『覆面作家』 折原一











  ひどい交通事故の後、療養中に妻にすすめられ執筆したミステリ『完全犯罪』が新人賞を獲得し一躍人気作家となった西田操だが、大火傷を負い歩行もできない車椅子生活の上に記憶も失われていたことから覆面作家としての成功だった。しかし二作目を書けないプレッシャーから「七年たったら、もどってくる」という書き置きを残し失踪した。そして七年後西田操は帰還、気持ちも新たに『覆面作家』という自信作を書き始める。しかし周囲に怪現象が起こり・・・。

 凝った叙述トリックの『倒錯のロンド』を以前読んだことがあるが、本作もどんでん返しにつぐどんでん返しにひねったオチでよくまあ色んなことを思いつくものだと感心させられる。

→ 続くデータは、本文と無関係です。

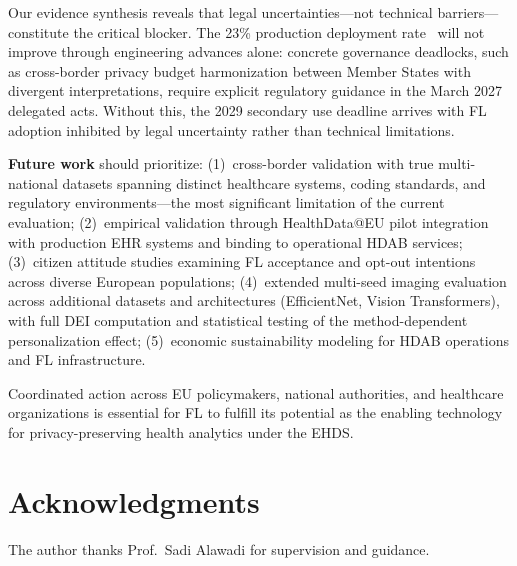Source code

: \documentclass[conference,a4paper]{IEEEtran}
\begin{document}
Our evidence synthesis reveals that legal uncertainties---not technical barriers---constitute the critical blocker. The 23\% production deployment rate~\cite{frohlich2025reality} will not improve through engineering advances alone: concrete governance deadlocks, such as cross-border privacy budget harmonization between Member States with divergent interpretations, require explicit regulatory guidance in the March 2027 delegated acts. Without this, the 2029 secondary use deadline arrives with FL adoption inhibited by legal uncertainty rather than technical limitations.

\textbf{Future work} should prioritize: (1)~cross-border validation with true multi-national datasets spanning distinct healthcare systems, coding standards, and regulatory environments---the most significant limitation of the current evaluation; (2)~empirical validation through HealthData@EU pilot integration with production EHR systems and binding to operational HDAB services; (3)~citizen attitude studies examining FL acceptance and opt-out intentions across diverse European populations; (4)~extended multi-seed imaging evaluation across additional datasets and architectures (EfficientNet, Vision Transformers), with full DEI computation and statistical testing of the method-dependent personalization effect; (5)~economic sustainability modeling for HDAB operations and FL infrastructure.

Coordinated action across EU policymakers, national authorities, and healthcare organizations is essential for FL to fulfill its potential as the enabling technology for privacy-preserving health analytics under the EHDS.

\section*{Acknowledgments}
The author thanks Prof.~Sadi Alawadi for supervision and guidance.


\end{document}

※さて本作は2/20発売だが、小さい本屋で目立つところに置いてあったのは殊能先生のことがあったからだろうか。だとするとまんまとのせられて買ってしまったのかもしれない。題名は『覆面作家』だけど、内容は殊能先生を思わせるところはないな。面白かったからいいけど。しかし公表されていなかったとはいえ、本書が出た時はもう亡くなっていたのだなと不思議な気持ちになる。なお本作自体は最初は1991年10月刊行されたようで、割合時間が経っている。